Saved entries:
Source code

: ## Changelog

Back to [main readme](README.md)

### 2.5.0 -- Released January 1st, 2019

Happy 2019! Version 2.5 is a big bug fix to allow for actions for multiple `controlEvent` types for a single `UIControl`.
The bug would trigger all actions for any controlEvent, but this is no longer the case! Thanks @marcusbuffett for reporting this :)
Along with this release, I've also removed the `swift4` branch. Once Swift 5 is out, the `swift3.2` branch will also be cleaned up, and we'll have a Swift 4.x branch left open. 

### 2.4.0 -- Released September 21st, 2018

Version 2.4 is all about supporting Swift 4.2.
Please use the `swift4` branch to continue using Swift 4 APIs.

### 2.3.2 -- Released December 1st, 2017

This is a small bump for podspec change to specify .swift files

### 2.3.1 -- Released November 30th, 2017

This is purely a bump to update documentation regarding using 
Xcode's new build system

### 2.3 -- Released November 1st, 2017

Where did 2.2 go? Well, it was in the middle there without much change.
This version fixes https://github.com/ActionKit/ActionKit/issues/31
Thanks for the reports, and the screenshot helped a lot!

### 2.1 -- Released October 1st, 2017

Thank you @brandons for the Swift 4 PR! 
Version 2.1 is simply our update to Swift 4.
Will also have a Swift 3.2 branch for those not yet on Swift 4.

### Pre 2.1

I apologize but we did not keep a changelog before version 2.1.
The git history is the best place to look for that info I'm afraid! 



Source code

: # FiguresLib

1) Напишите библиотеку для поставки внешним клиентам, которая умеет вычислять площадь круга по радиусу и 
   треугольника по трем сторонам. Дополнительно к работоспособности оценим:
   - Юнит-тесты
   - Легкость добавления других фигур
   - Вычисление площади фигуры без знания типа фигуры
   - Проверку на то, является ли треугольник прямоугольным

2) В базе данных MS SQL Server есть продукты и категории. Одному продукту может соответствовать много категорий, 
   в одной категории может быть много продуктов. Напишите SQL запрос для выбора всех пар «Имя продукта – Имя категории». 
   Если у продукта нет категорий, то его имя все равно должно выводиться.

WHAT THIS TASK INVOLVES: With no word changed, write the entries out once more.

SOLUTION:
Source code

: ## Changelog

Back to [main readme](README.md)

### 2.5.0 -- Released January 1st, 2019

Happy 2019! Version 2.5 is a big bug fix to allow for actions for multiple `controlEvent` types for a single `UIControl`.
The bug would trigger all actions for any controlEvent, but this is no longer the case! Thanks @marcusbuffett for reporting this :)
Along with this release, I've also removed the `swift4` branch. Once Swift 5 is out, the `swift3.2` branch will also be cleaned up, and we'll have a Swift 4.x branch left open. 

### 2.4.0 -- Released September 21st, 2018

Version 2.4 is all about supporting Swift 4.2.
Please use the `swift4` branch to continue using Swift 4 APIs.

### 2.3.2 -- Released December 1st, 2017

This is a small bump for podspec change to specify .swift files

### 2.3.1 -- Released November 30th, 2017

This is purely a bump to update documentation regarding using 
Xcode's new build system

### 2.3 -- Released November 1st, 2017

Where did 2.2 go? Well, it was in the middle there without much change.
This version fixes https://github.com/ActionKit/ActionKit/issues/31
Thanks for the reports, and the screenshot helped a lot!

### 2.1 -- Released October 1st, 2017

Thank you @brandons for the Swift 4 PR! 
Version 2.1 is simply our update to Swift 4.
Will also have a Swift 3.2 branch for those not yet on Swift 4.

### Pre 2.1

I apologize but we did not keep a changelog before version 2.1.
The git history is the best place to look for that info I'm afraid! 



Source code

: # FiguresLib

1) Напишите библиотеку для поставки внешним клиентам, которая умеет вычислять площадь круга по радиусу и 
   треугольника по трем сторонам. Дополнительно к работоспособности оценим:
   - Юнит-тесты
   - Легкость добавления других фигур
   - Вычисление площади фигуры без знания типа фигуры
   - Проверку на то, является ли треугольник прямоугольным

2) В базе данных MS SQL Server есть продукты и категории. Одному продукту может соответствовать много категорий, 
   в одной категории может быть много продуктов. Напишите SQL запрос для выбора всех пар «Имя продукта – Имя категории». 
   Если у продукта нет категорий, то его имя все равно должно выводиться.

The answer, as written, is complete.